(Beginning of Listed entries)

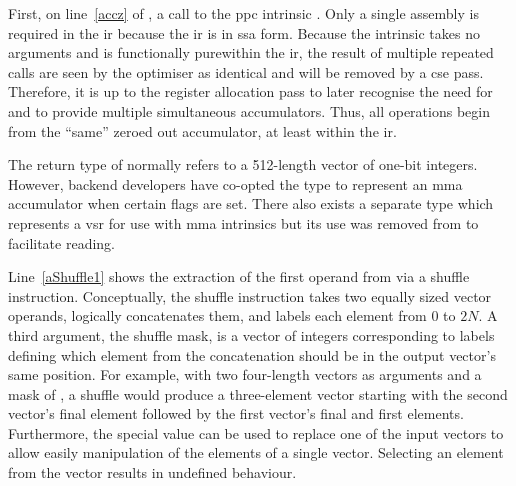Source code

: \documentclass[\main/thesis.tex]{subfiles}
\begin{document}
First, on line~\ref{accz} of , a call to the \gls{ppc} \gls{intrinsic} .\footnotemark
{}
Only a single assembly is required in the \gls{ir} because the \gls{ir} is in \gls{ssa} form.
Because the \gls{intrinsic} takes no arguments and is functionally pure\footnotemark within the \gls{ir}, the result of multiple repeated calls are seen by the optimiser as identical and will be removed by a \gls{cse} pass.
Therefore, it is up to the register allocation pass to later recognise the need for and to provide multiple simultaneous accumulators.
Thus, all operations begin from the ``same'' zeroed out accumulator, at least within the \gls{ir}.

The  return type of  normally refers to a 512-length vector of one-bit integers.
However, backend developers have co-opted the type to represent an \gls{mma} accumulator when certain flags are set.
There also exists a separate type which represents a \gls{vsr} for use with \gls{mma} \glspl{intrinsic} but its use was removed from  to facilitate reading.\footnotemark
{}

Line~\ref{aShuffle1} shows the extraction of the first operand from  via a shuffle instruction.
Conceptually, the shuffle instruction takes two equally sized vector operands, logically concatenates them, and labels each element from $0$ to $2N$.
A third argument, the shuffle mask, is a vector of integers corresponding to labels defining which element from the concatenation should be in the output vector's same position.
For example, with two four-length vectors as arguments and a mask of , a shuffle would produce a three-element vector starting with the second vector's final element followed by the first vector's final and first elements.
Furthermore, the special value  can be used to replace one of the input vectors to allow easily manipulation of the elements of a single vector.
Selecting an element from the  vector results in undefined behaviour.
\end{document}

(End of Listed entries)

◆ **What the task asks**: Only the lines above starting at the one containing "a shuffle instruction." and ending at the one containing "Conceptually, the shuffle", both included, are to be returned, exactly as they read.

◆ **Result of the task**:
Line~\ref{aShuffle1} shows the extraction of the first operand from  via a shuffle instruction.
Conceptually, the shuffle instruction takes two equally sized vector operands, logically concatenates them, and labels each element from $0$ to $2N$.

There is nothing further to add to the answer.